Ma è un vanto? E su chi grava quel Negroni? Sull’azienda o sul risparmiatore che non ha niente da risparmiare ma solo la necessità di prelevare al bancomat per non portarseli tutti dietro? Sulle spese di tenuta del conto? Di tenutaria del conto. Uno più uno uguale due, eccole il saldo. Sia chiaro: la categoria non si tocca, è un caso individuale. Sono il primo a dirlo. Ma gestir gruzzoli val più di fare la scorta e rischiar la propria vita? O spadellare un cacca da sotto il culo d’una vecchia? O gettarsi fra le fiamme per domarle? Perché in busta paga è così. A quel che mi dicono.
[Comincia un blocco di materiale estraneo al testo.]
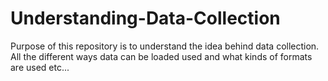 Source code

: # Understanding-Data-Collection
Purpose of this repository is to understand the idea behind data collection. All the different ways data can be loaded used and what kinds of formats are used etc...
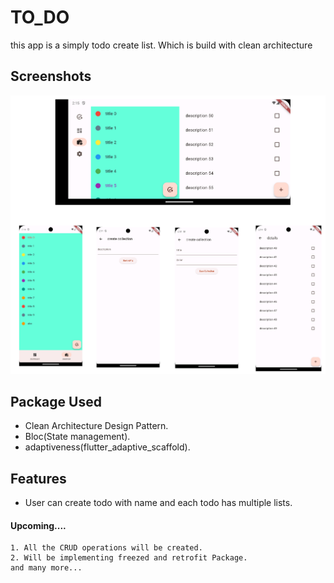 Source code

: 
# TO_DO

this app is a simply todo create list. Which is build with clean architecture


## Screenshots

![App Screenshot](./assets/todoss.png)


## Package Used

- Clean Architecture Design Pattern.
- Bloc(State management).
- adaptiveness(flutter_adaptive_scaffold).


## Features

- User can create todo with name and each todo has multiple lists.

#### Upcoming....
    1. All the CRUD operations will be created.
    2. Will be implementing freezed and retrofit Package.
    and many more... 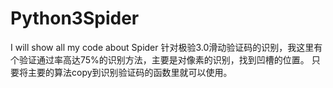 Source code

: # Python3Spider
I will show all my code about Spider 
针对极验3.0滑动验证码的识别，我这里有个验证通过率高达75%的识别方法，主要是对像素的识别，找到凹槽的位置。
只要将主要的算法copy到识别验证码的函数里就可以使用。
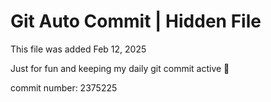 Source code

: # Git Auto Commit | Hidden File

This file was added Feb 12, 2025

Just for fun and keeping my daily git commit active 🤪

commit number: 2375225
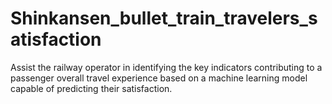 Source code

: # Shinkansen_bullet_train_travelers_satisfaction
Assist the railway operator in identifying the key indicators contributing to a passenger overall travel experience based on a machine learning model capable of predicting their satisfaction.
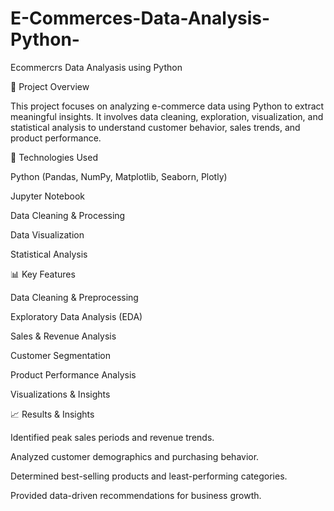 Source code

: # E-Commerces-Data-Analysis-Python-
Ecommercrs Data Analyasis using Python


📌 Project Overview

This project focuses on analyzing e-commerce data using Python to extract meaningful insights. It involves data cleaning, exploration, visualization, and statistical analysis to understand customer behavior, sales trends, and product performance.



🚀 Technologies Used

Python (Pandas, NumPy, Matplotlib, Seaborn, Plotly)

Jupyter Notebook

Data Cleaning & Processing

Data Visualization

Statistical Analysis

📊 Key Features

Data Cleaning & Preprocessing

Exploratory Data Analysis (EDA)

Sales & Revenue Analysis

Customer Segmentation

Product Performance Analysis

Visualizations & Insights


📈 Results & Insights

Identified peak sales periods and revenue trends.

Analyzed customer demographics and purchasing behavior.

Determined best-selling products and least-performing categories.

Provided data-driven recommendations for business growth.

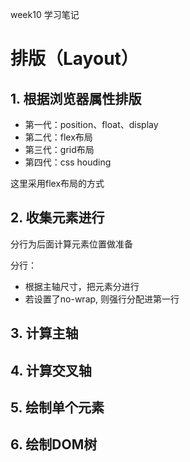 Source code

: week10 学习笔记

# 排版（Layout）
## 1. 根据浏览器属性排版
- 第一代：position、float、display
- 第二代：flex布局
- 第三代：grid布局
- 第四代：css houding

这里采用flex布局的方式


## 2. 收集元素进行
分行为后面计算元素位置做准备

分行：
- 根据主轴尺寸，把元素分进行
- 若设置了no-wrap, 则强行分配进第一行

## 3. 计算主轴

## 4. 计算交叉轴

## 5. 绘制单个元素

## 6. 绘制DOM树
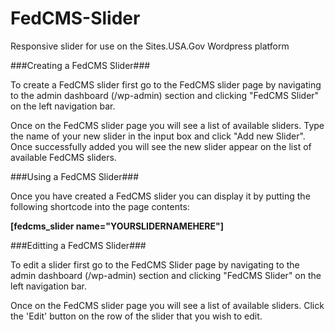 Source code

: FedCMS-Slider
=============

Responsive slider for use on the Sites.USA.Gov Wordpress platform

###Creating a FedCMS Slider###

To create a FedCMS slider first go to the FedCMS slider page by navigating to the admin dashboard (/wp-admin) section and clicking "FedCMS Slider" on the left navigation bar.

Once on the FedCMS slider page you will see a list of available sliders.  Type the name of your new slider in the input box and click "Add new Slider".  Once successfully added you will see the new slider appear on the list of available FedCMS sliders.


###Using a FedCMS Slider###

Once you have created a FedCMS slider you can display it by putting the following shortcode into the page contents:

**[fedcms_slider name="YOURSLIDERNAMEHERE"]**


###Editting a FedCMS Slider###

To edit a slider first go to the FedCMS Slider page by navigating to the admin dashboard (/wp-admin) section and clicking "FedCMS Slider" on the left navigation bar.

Once on the FedCMS slider page you will see a list of available sliders.  Click the 'Edit' button on the row of the slider that you wish to edit.
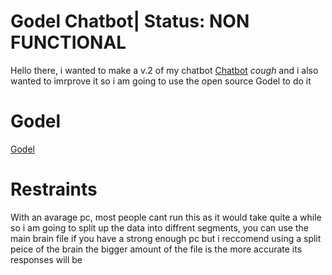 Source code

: # Godel Chatbot| Status: NON FUNCTIONAL
Hello there, i wanted to make a v.2 of my chatbot 
[Chatbot](https://github.com/Samuel12209/Chat-Bot)
*cough*
and i also wanted to imrprove it so i am going to use the open source Godel to do it

# Godel
[Godel](https://huggingface.co/microsoft/GODEL-v1_1-large-seq2seq)

# Restraints
With an avarage pc, most people cant run this as it would take quite a while so i am going to split up the data into diffrent segments,
you can use the main brain file if you have a strong enough pc but i reccomend using a split peice of the brain
the bigger amount of the file is the more accurate its responses will be
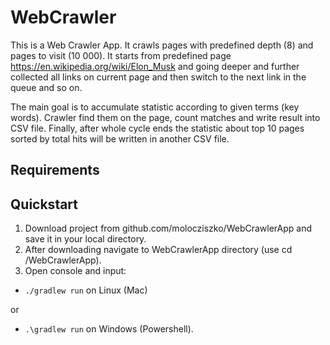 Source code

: # WebCrawler
This is a Web Crawler App. It crawls pages with predefined depth (8) and pages to visit (10 000).
It starts from predefined page https://en.wikipedia.org/wiki/Elon_Musk and going deeper and further collected all links 
on current page and then switch to the next link in the queue and so on.

The main goal is to accumulate statistic according to given terms (key words). Crawler find them on the page, 
count matches and write result into CSV file. Finally, after whole cycle ends the statistic about top 10 pages sorted 
by total hits will be written in another CSV file.

## Requirements

## Quickstart
1. Download project from github.com/molocziszko/WebCrawlerApp and save it in your local directory.
2. After downloading navigate to WebCrawlerApp directory (use cd /WebCrawlerApp).
3. Open console and input:
- `./gradlew run` on Linux (Mac) 
   
or
-  `.\gradlew run` on Windows (Powershell).
   
    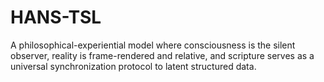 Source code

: # HANS-TSL
A philosophical-experiential model where consciousness is the silent observer, reality is frame-rendered and relative, and scripture serves as a universal synchronization protocol to latent structured data.
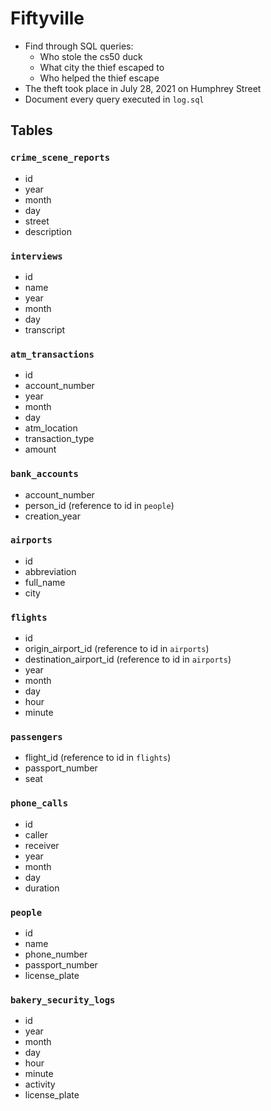 # Fiftyville

- Find through SQL queries:
    - Who stole the cs50 duck
    - What city the thief escaped to
    - Who helped the thief escape
- The theft took place in July 28, 2021 on Humphrey Street
- Document every query executed in `log.sql`

## Tables
### `crime_scene_reports`
- id
- year
- month
- day
- street
- description

### `interviews`
- id
- name
- year
- month
- day
- transcript
 
### `atm_transactions`
- id
- account_number
- year
- month
- day
- atm_location
- transaction_type
- amount

### `bank_accounts`
- account_number
- person_id (reference to id in `people`)
- creation_year

### `airports`
- id
- abbreviation
- full_name
- city

### `flights`
- id
- origin_airport_id (reference to id in `airports`)
- destination_airport_id (reference to id in `airports`)
- year
- month
- day
- hour
- minute

### `passengers`
- flight_id (reference to id in `flights`)
- passport_number
- seat

### `phone_calls`
- id
- caller
- receiver
- year
- month
- day
- duration

### `people`
- id
- name
- phone_number
- passport_number
- license_plate

### `bakery_security_logs`
- id
- year
- month
- day
- hour
- minute
- activity
- license_plate
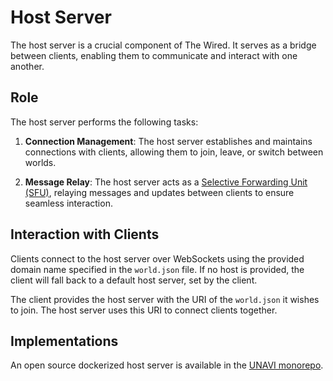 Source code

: # Host Server

The host server is a crucial component of The Wired. It serves as a bridge between clients, enabling them to communicate and interact with one another.

## Role

The host server performs the following tasks:

1. **Connection Management**: The host server establishes and maintains connections with clients, allowing them to join, leave, or switch between worlds.

2. **Message Relay**: The host server acts as a [Selective Forwarding Unit (SFU)](https://bloggeek.me/webrtcglossary/sfu), relaying messages and updates between clients to ensure seamless interaction.

## Interaction with Clients

Clients connect to the host server over WebSockets using the provided domain name specified in the `world.json` file. If no host is provided, the client will fall back to a default host server, set by the client.

The client provides the host server with the URI of the `world.json` it wishes to join. The host server uses this URI to connect clients together.

## Implementations

An open source dockerized host server is available in the [UNAVI monorepo](https://github.com/unavi-xyz/unavi/tree/main/apps/host).
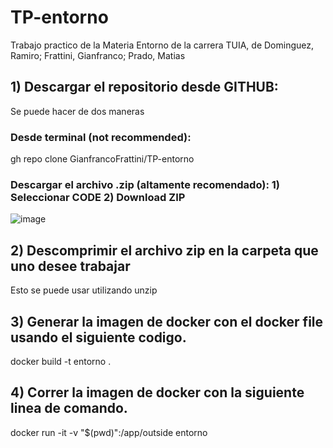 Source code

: # TP-entorno
Trabajo practico de la Materia Entorno de la carrera TUIA, de Dominguez, Ramiro; Frattini, Gianfranco; Prado, Matias

## 1) Descargar el repositorio desde GITHUB:

Se puede hacer de dos maneras 

### Desde terminal (not recommended):
gh repo clone GianfrancoFrattini/TP-entorno

### Descargar el archivo .zip (altamente recomendado): 1) Seleccionar CODE 2) Download ZIP

![image](https://github.com/GianfrancoFrattini/TP-entorno/assets/105806173/675f782f-ea88-4fec-9049-bff27d3c34bb)

## 2) Descomprimir el archivo zip en la carpeta que uno desee trabajar

Esto se puede usar utilizando unzip

## 3) Generar la imagen de docker con el docker file usando el siguiente codigo.

docker build -t entorno .

## 4) Correr la imagen de docker con la siguiente linea de comando.

docker run -it -v "$(pwd)":/app/outside entorno

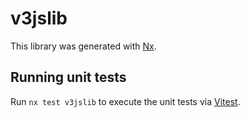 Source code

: # v3jslib

This library was generated with [Nx](https://nx.dev).

## Running unit tests

Run `nx test v3jslib` to execute the unit tests via [Vitest](https://vitest.dev/).

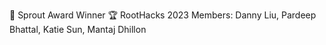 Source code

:🌱 Sprout Award Winner 🏆 
RootHacks 2023 
Members: Danny Liu, Pardeep Bhattal, Katie Sun, Mantaj Dhillon
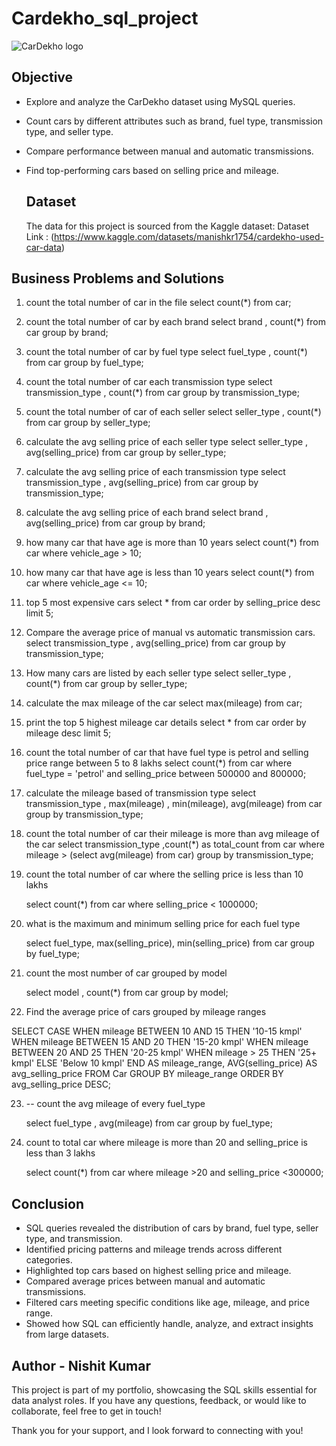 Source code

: # Cardekho_sql_project

![CarDekho logo](https://github.com/yadavnishit/cardekho_sql_project/blob/main/cardekho.avif)

## Objective 
- Explore and analyze the CarDekho dataset using MySQL queries.
- Count cars by different attributes such as brand, fuel type, transmission type, and seller type.
- Compare performance between manual and automatic transmissions.
- Find top-performing cars based on selling price and mileage.

  ## Dataset
  The data for this project is sourced from the Kaggle dataset:
   Dataset Link : (https://www.kaggle.com/datasets/manishkr1754/cardekho-used-car-data)

## Business Problems and Solutions

1. count the total number of car in the file
   select count(*) from car;

2. count the total number of car by each brand
   select brand , count(*) from car
   group by brand;

3. count the total number of car by fuel type
   select fuel_type , count(*) from car
   group by fuel_type;

4. count the total number of car each transmission type
   select transmission_type , count(*) from car
   group by transmission_type;

5. count the total number of car of each seller
   select seller_type , count(*) from car
   group by seller_type;

6. calculate the avg selling price of each seller type
   select seller_type , avg(selling_price) from car
   group by seller_type;

7. calculate the avg selling price of each transmission type
   select transmission_type , avg(selling_price) from car
   group by transmission_type;

8. calculate the avg selling price of each brand
   select brand , avg(selling_price) from car
   group by brand;

9. how many car that have age is more than 10 years
    select count(*) from car
   where vehicle_age > 10;

10. how many car that have age is less than 10 years
    select count(*) from car
where vehicle_age <= 10;

11. top 5 most expensive cars
    select * from car
    order by selling_price desc
    limit 5;

12. Compare the average price of manual vs automatic transmission cars.
    select transmission_type , avg(selling_price) from car
    group by transmission_type;

13. How many cars are listed by each seller type
    select seller_type , count(*) from car
    group by seller_type;

14. calculate the max mileage of the car
    select max(mileage) from car;

15. print the top 5 highest mileage car details
    select * from car
    order by mileage desc
    limit 5;

16. count the total number of car that have fuel type is petrol and selling price range between 5 to 8 lakhs
    select count(*) from car
    where fuel_type = 'petrol' and  selling_price between 500000 and 800000;

17. calculate the mileage based of transmission type
    select transmission_type , max(mileage) , min(mileage), avg(mileage) from car
    group by transmission_type;

18. count the total number of car their mileage is more than avg mileage of the car
    select transmission_type ,count(*) as total_count from car
    where mileage > (select avg(mileage) from car)
    group by transmission_type;

19. count the total number of car where the selling price is less than 10 lakhs

    select count(*) from car
    where selling_price < 1000000;
    

20. what is the maximum and minimum selling price for each fuel type

    select fuel_type,  max(selling_price), min(selling_price) from car
    group by fuel_type;

21. count the most number of car grouped by model

    select model , count(*) from car
    group by model;

22. Find the average price of cars grouped by mileage ranges

  SELECT 
    CASE 
	      WHEN mileage BETWEEN 10 AND 15 THEN '10-15 kmpl'
		    WHEN mileage BETWEEN 15 AND 20 THEN '15-20 kmpl'
		    WHEN mileage BETWEEN 20 AND 25 THEN '20-25 kmpl'
		    WHEN mileage > 25 THEN '25+ kmpl'
		    ELSE 'Below 10 kmpl'
    END AS mileage_range,
  AVG(selling_price) AS avg_selling_price
  FROM Car
  GROUP BY mileage_range
  ORDER BY avg_selling_price DESC;

23. -- count the avg mileage of every fuel_type

      select fuel_type , avg(mileage) from car
      group by fuel_type;

24. count to total car where mileage is more than 20 and selling_price is less than 3 lakhs

    select count(*) from car
    where mileage >20 and selling_price <300000;


## Conclusion
- SQL queries revealed the distribution of cars by brand, fuel type, seller type, and transmission.
- Identified pricing patterns and mileage trends across different categories.
- Highlighted top cars based on highest selling price and mileage.
- Compared average prices between manual and automatic transmissions.
- Filtered cars meeting specific conditions like age, mileage, and price range.
- Showed how SQL can efficiently handle, analyze, and extract insights from large datasets.


## Author - Nishit Kumar
This project is part of my portfolio, showcasing the SQL skills essential for data analyst roles. If you have any questions, feedback, or would like to collaborate, feel free to get in touch!


Thank you for your support, and I look forward to connecting with you!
C’è qualcosa che non torna, fra lordi, netti, gadget, benefit, cachet, gettone, interesse, rendita, plusvalore e plusvalenza e questo l’avevamo capito tutti qualche anno fa, prima di distrarci, dimenticare, dodò, bulò, metrò, un po’ di zumzum ogni tanto. I rapporti fra le cose e fra le persone, l’= o lo sta a… come…, il fratto, la freccetta indirizzata a destra che sta a dire implica, svaniti, evanescenti, scomparsi, desaparecidos. C’è qualcosa che non torna. Il passato non torna. Gli anni non tornano. I morti non tornano. I conti non tornano.

Modifichi gli oggetti e cambiano anche i loro nomi e il linguaggio per descriverli e la logica per comprenderli e il sentimento per sentirli. Col sudore della tua fronte. Oggi un orto, domani una centrale nucleare. That’s life.